Carta publicada el 24.10.19 en El Líbero.

Es difícil interpretar con claridad lo que estamos viviendo. No cabe duda de que aún faltan elementos que permitan comprender el momento, y ciertamente el panorama actual requiere del paso del tiempo para entenderlo a cabalidad, tomando la distancia crítica necesaria. Sin embargo, es posible tener ciertas intuiciones. Nadie negará, por ejemplo, que hace un tiempo en Chile se respira un aire de preocupante odiosidad. Cómo operan los medios de comunicación, a ratos insidiosos y provocativos; la violencia con la que se discute en redes sociales, la indiferencia que muchas veces se ve en cierta parte de las elites económicas, o los insólitos sucesos de los últimos meses en el Instituto Nacional colaboran a que se forme una atmósfera que destruye la confianza entre los ciudadanos. Así, se mira al otro como un adversario que no quiere nada bueno para nosotros.

La clase política no queda fuera de esta dinámica. Basta mirar nuestro Congreso Nacional. ¿Qué tan seria es la deliberación política? ¿Cómo la ciudadanía puede reconocer allí una verdadera voluntad de diálogo, si el trabajo legislativo se ha reducido hasta ahora a una pelea entre bandos que poco tienen que decir sobre los problemas que nos preocupan?
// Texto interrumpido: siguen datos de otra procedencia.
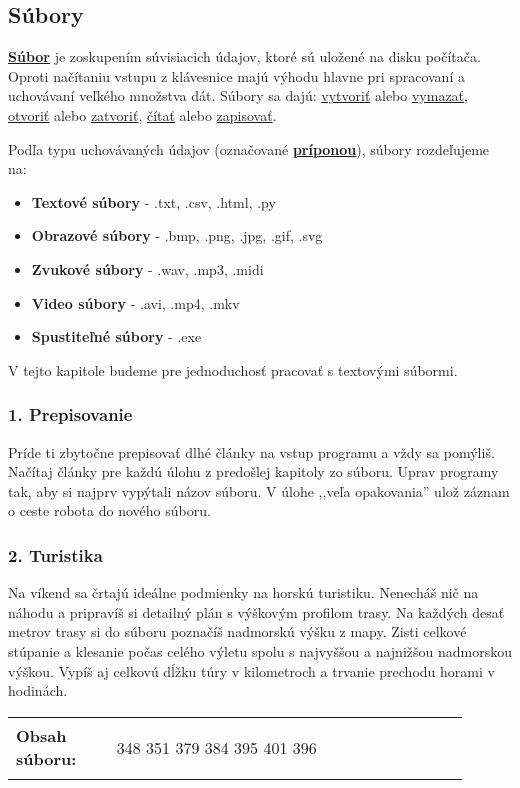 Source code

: \subsection{Súbory}
\underline{\textbf{Súbor}} je zoskupením súvisiacich údajov, ktoré sú uložené na disku počítača. Oproti načítaniu vstupu z klávesnice majú výhodu hlavne pri spracovaní a uchovávaní veľkého množstva dát. Súbory sa dajú: \underline{vytvoriť} alebo \underline{vymazať}, \underline{otvoriť} alebo \underline{zatvoriť}, \underline{čítať} alebo \underline{zapisovať}.

Podľa typu uchovávaných údajov (označované \underline{\textbf{príponou}}), súbory rozdeľujeme na:
\begin{itemize}[noitemsep]
\item \textbf{Textové súbory} - .txt, .csv, .html, .py
\item \textbf{Obrazové súbory} - .bmp, .png, .jpg, .gif, .svg
\item \textbf{Zvukové súbory} - .wav, .mp3, .midi
\item \textbf{Video súbory} - .avi, .mp4, .mkv
\item \textbf{Spustiteľné súbory} - .exe
\end{itemize}
V tejto kapitole budeme pre jednoduchosť pracovať s textovými súbormi.

\subsubsection*{1. Prepisovanie}
Príde ti zbytočne prepisovať dlhé články na vstup programu a vždy sa pomýliš. Načítaj články pre každú úlohu z predošlej kapitoly zo súboru. Uprav programy tak, aby si najprv vypýtali názov súboru. V úlohe ,,veľa opakovania'' ulož záznam o ceste robota do nového súboru.


\subsubsection*{2. Turistika}
Na víkend sa črtajú ideálne podmienky na horskú turistiku. Nenecháš nič na náhodu a pripravíš si detailný plán s výškovým profilom trasy. Na každých desať metrov trasy si do súboru poznačíš nadmorskú výšku z mapy. Zisti celkové stúpanie a klesanie počas celého výletu spolu s najvyššou a najnižšou nadmorskou výškou. Vypíš aj celkovú dĺžku túry v kilometroch a trvanie prechodu horami v hodinách.

\begin{tabular}{@{}p{0.2\linewidth}p{0.7\linewidth}}
\textbf{\small Obsah súboru:} &
\vspace{-3em}
\begin{code}
348
351
379
384
395
401
396
\end{code}
\end{tabular}

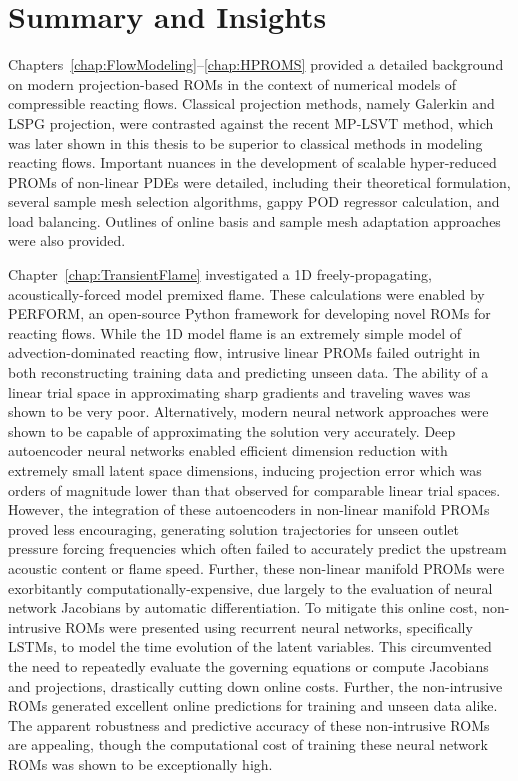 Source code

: \section{Summary and Insights}

Chapters~\ref{chap:FlowModeling}--\ref{chap:HPROMS} provided a detailed background on modern projection-based ROMs in the context of numerical models of compressible reacting flows. Classical projection methods, namely Galerkin and LSPG projection, were contrasted against the recent MP-LSVT method, which was later shown in this thesis to be superior to classical methods in modeling reacting flows. Important nuances in the development of scalable hyper-reduced PROMs of non-linear PDEs were detailed, including their theoretical formulation, several sample mesh selection algorithms, gappy POD regressor calculation, and load balancing. Outlines of online basis and sample mesh adaptation approaches were also provided.

Chapter~\ref{chap:TransientFlame} investigated a 1D freely-propagating, acoustically-forced model premixed flame. These calculations were enabled by PERFORM, an open-source Python framework for developing novel ROMs for reacting flows. While the 1D model flame is an extremely simple model of advection-dominated reacting flow, intrusive linear PROMs failed outright in both reconstructing training data and predicting unseen data. The ability of a linear trial space in approximating sharp gradients and traveling waves was shown to be very poor. Alternatively, modern neural network approaches were shown to be capable of approximating the solution very accurately. Deep autoencoder neural networks enabled efficient dimension reduction with extremely small latent space dimensions, inducing projection error which was orders of magnitude lower than that observed for comparable linear trial spaces. However, the integration of these autoencoders in non-linear manifold PROMs proved less encouraging, generating solution trajectories for unseen outlet pressure forcing frequencies which often failed to accurately predict the upstream acoustic content or flame speed. Further, these non-linear manifold PROMs were exorbitantly computationally-expensive, due largely to the evaluation of neural network Jacobians by automatic differentiation. To mitigate this online cost, non-intrusive ROMs were presented using recurrent neural networks, specifically LSTMs, to model the time evolution of the latent variables. This circumvented the need to repeatedly evaluate the governing equations or compute Jacobians and projections, drastically cutting down online costs. Further, the non-intrusive ROMs generated excellent online predictions for training and unseen data alike. The apparent robustness and predictive accuracy of these non-intrusive ROMs are appealing, though the computational cost of training these neural network ROMs was shown to be exceptionally high.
La pelea entre dos proyectos sobre jornada laboral o la acusación constitucional contra la ministra de educación ilustran cómo una sana deliberación política ha dado paso a un enfrentamiento casi irracional entre los distintos sectores. Es la política del pisoteo que renuncia a preocuparse de la vida de las personas para simplemente aplastar al oponente. Y así, en general la clase política parece funcionar en esos términos: sumidos en riñas partidistas y empecinados en recolectar votos, nuestros políticos han ido creando un clima de división y confrontación. No es sólo la manera en la que se expresan y comunican – con un lenguaje muchas veces violento y despectivo -, sino el modo en que se conduce la política. Expresión de ello es el hostil mundillo de Twitter, al que tantas horas dedican nuestras autoridades.
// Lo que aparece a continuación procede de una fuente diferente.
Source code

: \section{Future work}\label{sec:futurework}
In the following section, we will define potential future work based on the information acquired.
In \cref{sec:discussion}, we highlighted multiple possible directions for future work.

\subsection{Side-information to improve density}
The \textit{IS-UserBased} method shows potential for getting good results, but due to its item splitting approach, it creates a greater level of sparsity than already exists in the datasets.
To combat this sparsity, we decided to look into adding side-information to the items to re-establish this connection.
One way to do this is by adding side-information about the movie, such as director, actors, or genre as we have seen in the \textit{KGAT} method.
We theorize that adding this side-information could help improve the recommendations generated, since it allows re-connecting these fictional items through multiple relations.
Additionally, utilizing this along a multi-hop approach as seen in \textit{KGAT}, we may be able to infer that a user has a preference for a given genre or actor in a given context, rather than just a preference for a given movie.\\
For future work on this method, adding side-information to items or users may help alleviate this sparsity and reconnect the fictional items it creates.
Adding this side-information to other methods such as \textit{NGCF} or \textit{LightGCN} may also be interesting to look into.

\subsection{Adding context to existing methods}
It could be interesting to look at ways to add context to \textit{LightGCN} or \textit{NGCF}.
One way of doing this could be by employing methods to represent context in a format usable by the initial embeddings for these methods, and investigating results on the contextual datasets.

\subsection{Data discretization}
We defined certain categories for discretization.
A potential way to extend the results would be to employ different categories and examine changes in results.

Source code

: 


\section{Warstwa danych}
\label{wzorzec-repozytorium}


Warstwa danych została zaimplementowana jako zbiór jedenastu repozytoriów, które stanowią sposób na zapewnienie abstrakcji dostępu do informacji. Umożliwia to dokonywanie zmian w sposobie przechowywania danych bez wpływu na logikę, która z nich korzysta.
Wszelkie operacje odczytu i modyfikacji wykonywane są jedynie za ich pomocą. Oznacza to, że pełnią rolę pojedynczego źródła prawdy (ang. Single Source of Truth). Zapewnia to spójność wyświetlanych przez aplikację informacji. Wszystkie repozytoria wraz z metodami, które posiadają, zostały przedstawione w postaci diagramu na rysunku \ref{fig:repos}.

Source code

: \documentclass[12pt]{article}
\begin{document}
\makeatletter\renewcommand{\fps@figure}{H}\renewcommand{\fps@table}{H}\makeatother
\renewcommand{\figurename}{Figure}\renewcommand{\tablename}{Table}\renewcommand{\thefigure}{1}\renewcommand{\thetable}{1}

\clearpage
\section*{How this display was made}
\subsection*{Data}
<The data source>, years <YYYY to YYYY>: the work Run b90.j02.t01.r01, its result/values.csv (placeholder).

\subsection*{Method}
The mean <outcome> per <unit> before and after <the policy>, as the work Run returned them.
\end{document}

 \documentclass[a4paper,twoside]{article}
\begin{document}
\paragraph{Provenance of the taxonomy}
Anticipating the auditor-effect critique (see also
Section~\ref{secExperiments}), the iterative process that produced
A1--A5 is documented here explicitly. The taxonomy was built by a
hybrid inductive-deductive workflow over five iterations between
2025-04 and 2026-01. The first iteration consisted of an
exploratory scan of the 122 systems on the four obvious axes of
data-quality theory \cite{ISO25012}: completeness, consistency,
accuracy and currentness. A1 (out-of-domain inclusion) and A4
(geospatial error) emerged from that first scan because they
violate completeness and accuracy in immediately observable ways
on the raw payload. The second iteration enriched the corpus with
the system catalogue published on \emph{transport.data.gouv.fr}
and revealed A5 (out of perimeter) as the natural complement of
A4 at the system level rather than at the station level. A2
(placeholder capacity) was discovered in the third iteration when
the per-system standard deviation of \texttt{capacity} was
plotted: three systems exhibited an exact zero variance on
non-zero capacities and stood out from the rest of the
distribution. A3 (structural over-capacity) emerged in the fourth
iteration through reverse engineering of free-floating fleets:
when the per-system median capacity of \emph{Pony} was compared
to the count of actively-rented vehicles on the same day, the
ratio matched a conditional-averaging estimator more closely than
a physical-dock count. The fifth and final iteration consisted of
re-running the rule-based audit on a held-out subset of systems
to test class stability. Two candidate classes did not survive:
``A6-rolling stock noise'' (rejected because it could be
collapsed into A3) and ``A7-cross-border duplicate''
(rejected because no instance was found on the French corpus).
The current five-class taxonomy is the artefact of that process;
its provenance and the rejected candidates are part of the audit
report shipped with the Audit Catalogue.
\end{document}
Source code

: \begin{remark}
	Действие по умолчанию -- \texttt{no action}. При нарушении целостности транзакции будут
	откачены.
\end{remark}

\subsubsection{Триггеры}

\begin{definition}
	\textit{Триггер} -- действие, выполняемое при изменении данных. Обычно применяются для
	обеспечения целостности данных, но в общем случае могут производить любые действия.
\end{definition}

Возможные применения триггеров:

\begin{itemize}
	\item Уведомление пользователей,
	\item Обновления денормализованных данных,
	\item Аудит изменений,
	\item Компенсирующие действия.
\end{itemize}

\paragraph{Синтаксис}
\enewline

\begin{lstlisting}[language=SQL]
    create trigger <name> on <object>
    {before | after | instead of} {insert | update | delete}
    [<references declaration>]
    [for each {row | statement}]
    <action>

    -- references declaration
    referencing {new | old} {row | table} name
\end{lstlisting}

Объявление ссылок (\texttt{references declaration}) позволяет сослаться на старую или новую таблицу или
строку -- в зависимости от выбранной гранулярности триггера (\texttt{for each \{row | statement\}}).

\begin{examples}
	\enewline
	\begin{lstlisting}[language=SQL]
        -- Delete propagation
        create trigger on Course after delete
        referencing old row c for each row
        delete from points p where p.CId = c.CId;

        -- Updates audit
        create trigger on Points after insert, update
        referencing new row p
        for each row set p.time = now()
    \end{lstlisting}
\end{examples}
Y es acá donde los políticos son irresponsables, pues lo que hacen afecta directamente la vida de los ciudadanos. Si la conducción de la política se lleva a cabo en ese clima de odiosidad, si nuestros representantes han decidido enfrentar los grandes desafíos públicos denostando la postura del otro y han renunciado al diálogo abierto y serio, es inevitable que ello se replique en otras esferas. En efecto, el modo en que llegan a las decisiones concretas que adoptan evidentemente incide en el cotidiano vivir de las personas. ¿No promueven con su actuar esa misma actitud odiosa en la ciudadanía? ¿Tendrán algún tipo de responsabilidad en lo que sucede hoy? Si buscan resolver todo mediante una confrontación deliberada que no admite un diálogo ponderado, ¿extraña que ocurra lo mismo en la calle?

Chile ha sido testigo de que la odiosidad no lleva a ninguna parte. Quizás es tiempo de superar esas dinámicas para llegar a soluciones, partiendo por nuestra clase política.